A própria condição da escravatura requer que o escravo não se veja a si
próprio como alguém que possui ou a quem falta autonomia ... Isto pode ser
formulado dizendo que uma tal pessoa não se pode ver a si própria
completamente. Como item da
propriedade não possui um em si mesma’].
O entendimento subjacente à lei penal radica, em suma, na protecção por meios
penais contra a necessidade de utilizar a sexualidade como modo de subsistência,
protecção directamente fundada no princípio da dignidade da pessoa humana.

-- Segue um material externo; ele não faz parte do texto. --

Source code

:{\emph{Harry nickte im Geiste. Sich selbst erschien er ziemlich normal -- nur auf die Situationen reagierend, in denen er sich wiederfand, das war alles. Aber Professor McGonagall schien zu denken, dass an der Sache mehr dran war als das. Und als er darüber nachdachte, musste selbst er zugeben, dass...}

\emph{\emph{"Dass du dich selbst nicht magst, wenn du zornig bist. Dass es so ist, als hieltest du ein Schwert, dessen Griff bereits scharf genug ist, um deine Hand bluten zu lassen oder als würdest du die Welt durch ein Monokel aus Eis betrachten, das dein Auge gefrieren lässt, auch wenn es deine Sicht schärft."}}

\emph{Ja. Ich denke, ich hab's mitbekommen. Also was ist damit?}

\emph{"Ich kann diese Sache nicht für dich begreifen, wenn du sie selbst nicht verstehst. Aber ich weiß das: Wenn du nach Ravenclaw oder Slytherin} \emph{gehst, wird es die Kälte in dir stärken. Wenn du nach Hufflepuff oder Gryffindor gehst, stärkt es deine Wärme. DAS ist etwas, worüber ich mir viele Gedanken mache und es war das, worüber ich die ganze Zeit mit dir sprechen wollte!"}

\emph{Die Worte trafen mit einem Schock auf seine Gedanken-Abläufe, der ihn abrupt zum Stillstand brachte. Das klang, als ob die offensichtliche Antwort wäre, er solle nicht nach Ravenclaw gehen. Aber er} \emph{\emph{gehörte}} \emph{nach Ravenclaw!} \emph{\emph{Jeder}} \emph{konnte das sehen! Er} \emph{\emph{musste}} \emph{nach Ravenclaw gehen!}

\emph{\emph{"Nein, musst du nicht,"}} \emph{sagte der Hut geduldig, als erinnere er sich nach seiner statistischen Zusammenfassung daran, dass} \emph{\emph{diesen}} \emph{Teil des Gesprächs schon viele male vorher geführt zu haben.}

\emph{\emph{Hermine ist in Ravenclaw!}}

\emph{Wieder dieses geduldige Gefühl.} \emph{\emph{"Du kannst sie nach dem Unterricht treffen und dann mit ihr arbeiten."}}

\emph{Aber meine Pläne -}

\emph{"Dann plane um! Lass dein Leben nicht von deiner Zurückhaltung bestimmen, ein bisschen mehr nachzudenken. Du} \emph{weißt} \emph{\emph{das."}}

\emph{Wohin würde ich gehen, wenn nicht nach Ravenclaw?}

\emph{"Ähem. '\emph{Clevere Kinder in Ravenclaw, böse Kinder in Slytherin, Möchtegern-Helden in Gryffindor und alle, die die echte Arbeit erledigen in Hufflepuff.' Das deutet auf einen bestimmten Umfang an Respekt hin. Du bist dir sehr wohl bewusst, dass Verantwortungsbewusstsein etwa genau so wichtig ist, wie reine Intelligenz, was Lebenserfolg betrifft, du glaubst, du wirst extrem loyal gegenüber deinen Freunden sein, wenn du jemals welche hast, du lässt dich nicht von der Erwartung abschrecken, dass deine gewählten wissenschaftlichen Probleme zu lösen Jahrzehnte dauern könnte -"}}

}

Questão diversa que não está suscitada nos presentes autos é a que se relaciona
com a possibilidade processual de contraprova do perigo que serve de
fundamento à incriminação em casos como o presente ou ainda, naturalmente, com
a prova associada à aplicação dos critérios de censura de culpa do agente e da
atenuação ou eventual exclusão de culpabilidade, em face das circunstâncias
concretas do caso.
9. Em face do exposto,
não se pode considerar que estejam violados pela norma em crise quaisquer
normas ou princípios constitucionais.”
Este entendimento foi reiterado no Acórdão n.º 196/2004, que expressamente considerou a fundamentação
expendida no Acórdão n.º 144/2004 inteiramente transponível para o recurso
então em apreço, «e, designadamente,
para o confronto da norma em causa com os outros parâmetros invocados pelo
agora recorrente: os artigos 58.º (direito ao trabalho), 26.º, n.º 1 (direitos
à livre expressão da sexualidade, à vida privada e à identidade pessoal), e
27.º, n.º 1 (direito à liberdade), da Constituição da República», aduzindo,
complementarmente, que:
«Não
se vê que, pelo confronto com estes direitos constitucionalmente consagrados,
haja de chegar‑se a solução diversa daquela por que se concluiu nesse
aresto, no qual se confrontou já a norma em questão, designadamente, com o
artigo 18.º da Constituição (confronto no qual se centra também o parecer
jurídico junto aos autos), concluindo pela inexistência de inconstitucionalidade.
Assim,
no presente caso há apenas que, remetendo para os fundamentos desse Acórdão n.º
144/2004 (…), reiterar o juízo de não inconstitucionalidade do artigo 170.º,
n.º 1, do Código Penal, na redacção resultante da Lei n.º 65/98, de 2 de
Setembro, e, consequentemente, negar provimento ao recurso.»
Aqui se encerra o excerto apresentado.